The quantity of silane chemically bonded to the organoclay's surface significantly influences its dispersion within the polymer matrix, as well as the interfacial interaction. This research presents a groundbreaking method for enhancing the surface properties of montmorillonite (Mt) through the use of γ‐(methacryloxy) propyl trimethoxy silane (KH570) coupled with acid treatment, leading to increased grafting efficiency. Confirmed by FT‐IR, TGA, and XRD, the process effectively bonds organo‐silanes to Mt and achieves a high grafting level of 1.59 mequiv/g. Utilizing a latex compounding method, Mt/rubber nanocomposites are synthesized with thoroughly modified clay for peak performance. Dispersion and interfacial properties are evaluated through XRD, TEM, AFM, and DMTA. The findings reveal that the well‐modified Mt is an exceptional filler, ensuring a high level of dispersion and robust interaction with the rubber matrix. This synergy translates to a marked improvement in the mechanical properties of the composite, with notable enhancements observed in both tensile strength and elongation at break of 9.7 MPa and 1141%, respectively.
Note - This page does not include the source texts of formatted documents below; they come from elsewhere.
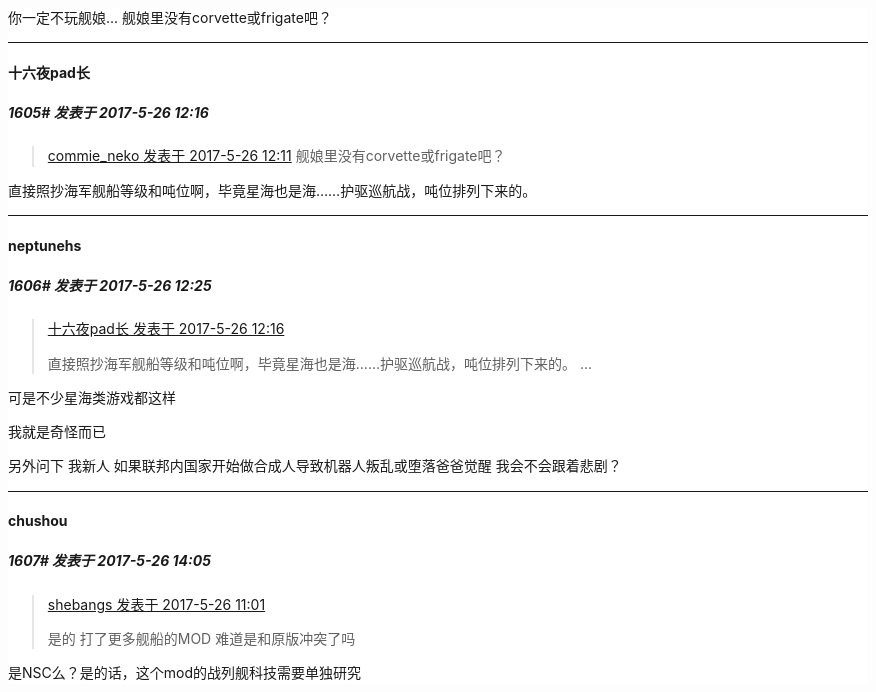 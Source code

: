 你一定不玩舰娘...</blockquote>
舰娘里没有corvette或frigate吧？







-----

####  十六夜pad长  
##### 1605#       发表于 2017-5-26 12:16



<blockquote><a href="httphttps://bbs.saraba1st.com/2b/forum.php?mod=redirect&amp;amp;goto=findpost&amp;amp;pid=36061828&amp;amp;ptid=1275523" target="_blank">commie_neko 发表于 2017-5-26 12:11</a>
舰娘里没有corvette或frigate吧？</blockquote>
直接照抄海军舰船等级和吨位啊，毕竟星海也是海……护驱巡航战，吨位排列下来的。







-----

####  neptunehs  
##### 1606#       发表于 2017-5-26 12:25



<blockquote><a href="httphttps://bbs.saraba1st.com/2b/forum.php?mod=redirect&amp;goto=findpost&amp;pid=36061889&amp;ptid=1275523" target="_blank">十六夜pad长 发表于 2017-5-26 12:16</a>

直接照抄海军舰船等级和吨位啊，毕竟星海也是海……护驱巡航战，吨位排列下来的。 ...</blockquote>
可是不少星海类游戏都这样

我就是奇怪而已



另外问下 我新人 如果联邦内国家开始做合成人导致机器人叛乱或堕落爸爸觉醒 我会不会跟着悲剧？







-----

####  chushou  
##### 1607#       发表于 2017-5-26 14:05



<blockquote><a href="httphttps://bbs.saraba1st.com/2b/forum.php?mod=redirect&amp;goto=findpost&amp;pid=36060966&amp;ptid=1275523" target="_blank">shebangs 发表于 2017-5-26 11:01</a>

是的 打了更多舰船的MOD 难道是和原版冲突了吗</blockquote>
是NSC么？是的话，这个mod的战列舰科技需要单独研究


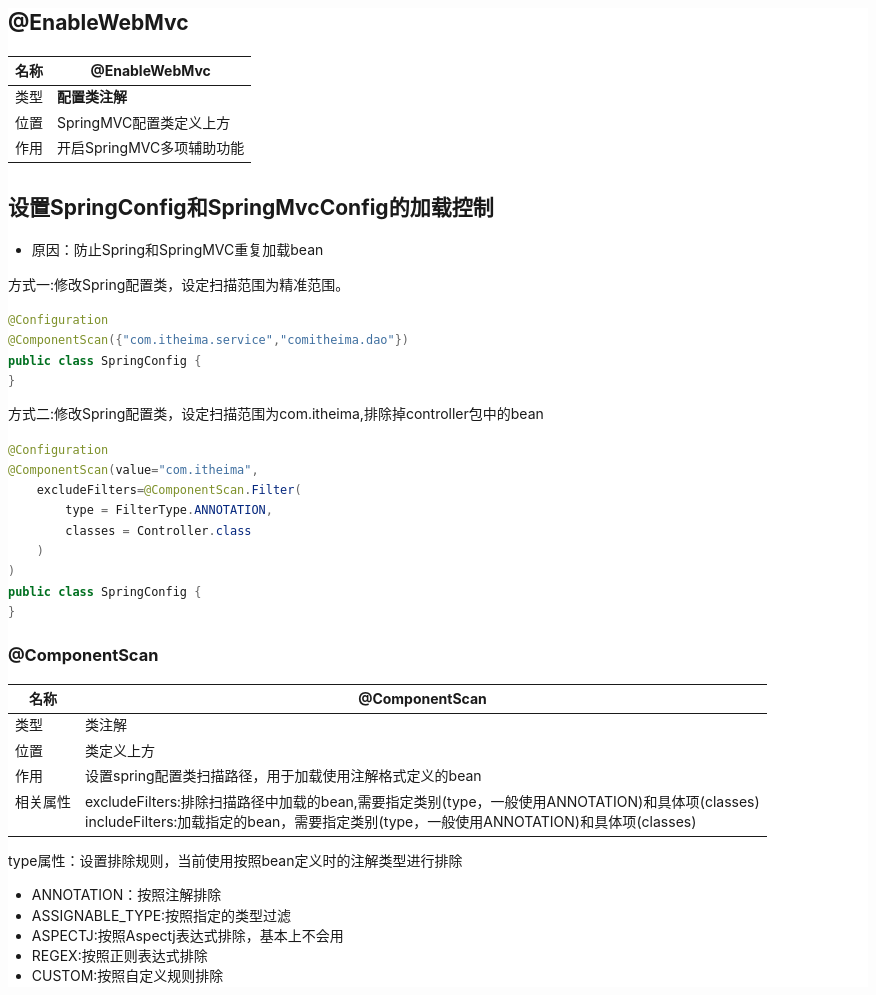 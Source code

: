 ## @EnableWebMvc

| 名称 | @EnableWebMvc             |
| ---- | ------------------------- |
| 类型 | **配置类注解**            |
| 位置 | SpringMVC配置类定义上方   |
| 作用 | 开启SpringMVC多项辅助功能 |

## 设置SpringConfig和SpringMvcConfig的加载控制

- 原因：防止Spring和SpringMVC重复加载bean

方式一:修改Spring配置类，设定扫描范围为精准范围。

```java
@Configuration
@ComponentScan({"com.itheima.service","comitheima.dao"})
public class SpringConfig {
}
```

方式二:修改Spring配置类，设定扫描范围为com.itheima,排除掉controller包中的bean

```java
@Configuration
@ComponentScan(value="com.itheima",
    excludeFilters=@ComponentScan.Filter(
    	type = FilterType.ANNOTATION,
        classes = Controller.class
    )
)
public class SpringConfig {
}
```

### @ComponentScan

| 名称     | @ComponentScan                                               |
| -------- | ------------------------------------------------------------ |
| 类型     | 类注解                                                       |
| 位置     | 类定义上方                                                   |
| 作用     | 设置spring配置类扫描路径，用于加载使用注解格式定义的bean     |
| 相关属性 | excludeFilters:排除扫描路径中加载的bean,需要指定类别(type，一般使用ANNOTATION)和具体项(classes)<br/>includeFilters:加载指定的bean，需要指定类别(type，一般使用ANNOTATION)和具体项(classes) |

type属性：设置排除规则，当前使用按照bean定义时的注解类型进行排除

* ANNOTATION：按照注解排除
* ASSIGNABLE_TYPE:按照指定的类型过滤
* ASPECTJ:按照Aspectj表达式排除，基本上不会用
* REGEX:按照正则表达式排除
* CUSTOM:按照自定义规则排除
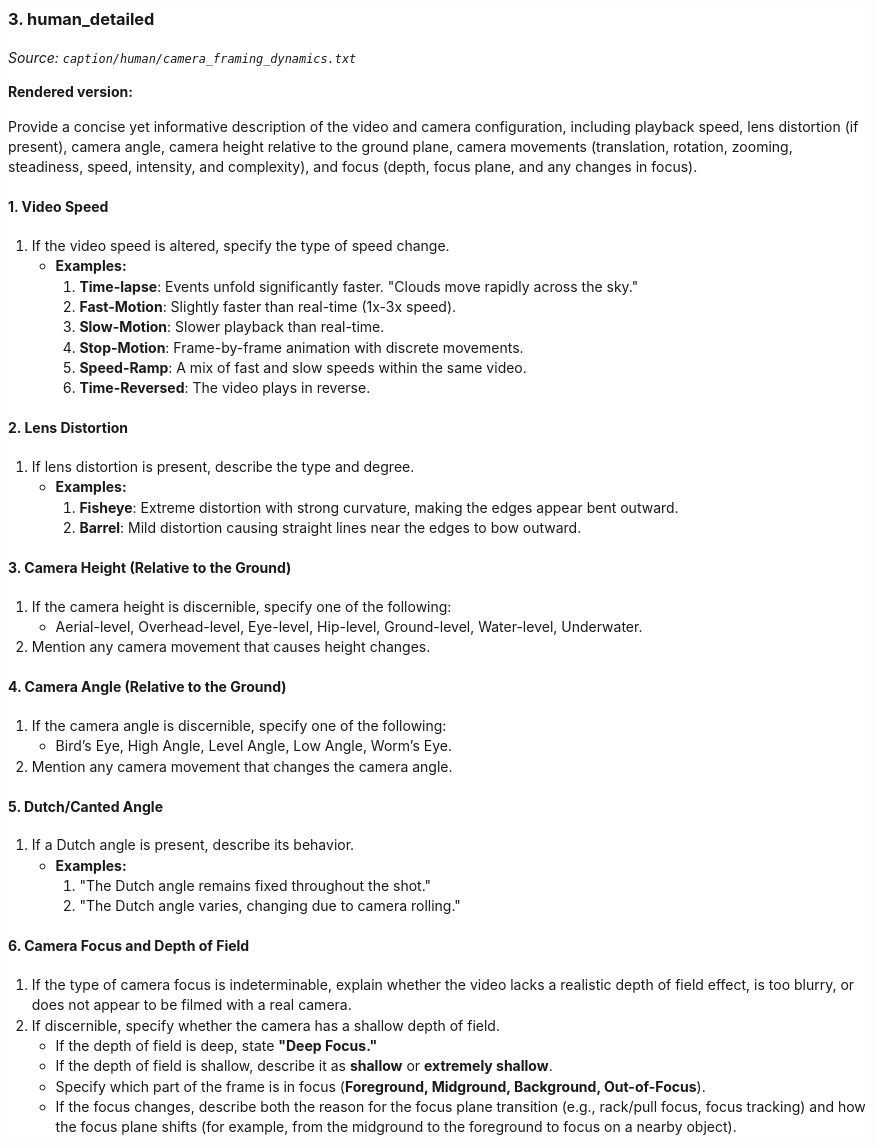 ### 3. human_detailed

*Source: `caption/human/camera_framing_dynamics.txt`*

**Rendered version:**

Provide a concise yet informative description of the video and camera configuration, including playback speed, lens distortion (if present), camera angle, camera height relative to the ground plane, camera movements (translation, rotation, zooming, steadiness, speed, intensity, and complexity), and focus (depth, focus plane, and any changes in focus).

#### 1. Video Speed  
1. If the video speed is altered, specify the type of speed change.  
   - **Examples:**  
     1. **Time-lapse**: Events unfold significantly faster. "Clouds move rapidly across the sky."  
     2. **Fast-Motion**: Slightly faster than real-time (1x-3x speed).  
     3. **Slow-Motion**: Slower playback than real-time.  
     4. **Stop-Motion**: Frame-by-frame animation with discrete movements.  
     5. **Speed-Ramp**: A mix of fast and slow speeds within the same video.  
     6. **Time-Reversed**: The video plays in reverse.  

#### 2. Lens Distortion  
1. If lens distortion is present, describe the type and degree.  
   - **Examples:**  
     1. **Fisheye**: Extreme distortion with strong curvature, making the edges appear bent outward.  
     2. **Barrel**: Mild distortion causing straight lines near the edges to bow outward.  

#### 3. Camera Height (Relative to the Ground)  
1. If the camera height is discernible, specify one of the following:  
   - Aerial-level, Overhead-level, Eye-level, Hip-level, Ground-level, Water-level, Underwater.  
2. Mention any camera movement that causes height changes.  

#### 4. Camera Angle (Relative to the Ground)  
1. If the camera angle is discernible, specify one of the following:  
   - Bird’s Eye, High Angle, Level Angle, Low Angle, Worm’s Eye.  
2. Mention any camera movement that changes the camera angle.  

#### 5. Dutch/Canted Angle  
1. If a Dutch angle is present, describe its behavior.  
   - **Examples:**  
     1. "The Dutch angle remains fixed throughout the shot."  
     2. "The Dutch angle varies, changing due to camera rolling."  

#### 6. Camera Focus and Depth of Field  
1. If the type of camera focus is indeterminable, explain whether the video lacks a realistic depth of field effect, is too blurry, or does not appear to be filmed with a real camera.  
2. If discernible, specify whether the camera has a shallow depth of field.  
   - If the depth of field is deep, state **"Deep Focus."**  
   - If the depth of field is shallow, describe it as **shallow** or **extremely shallow**.  
   - Specify which part of the frame is in focus (**Foreground, Midground, Background, Out-of-Focus**).  
   - If the focus changes, describe both the reason for the focus plane transition (e.g., rack/pull focus, focus tracking) and how the focus plane shifts (for example, from the midground to the foreground to focus on a nearby object).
This innovative approach to the graft modification of clays presents a potent method, offering the potential for the industrial‐scale manufacture of high‐performance clay‐based composites.Highlights
A processing method for preparing high grafting clay with a silane coupling agent.
Functionalized clay presents better nano‐dispersion in the polymeric matrix.
Strong covalent interfacial interaction is constructed between clay and rubber.
Tensile Strength and elongation at break of the composites are obliviously improved.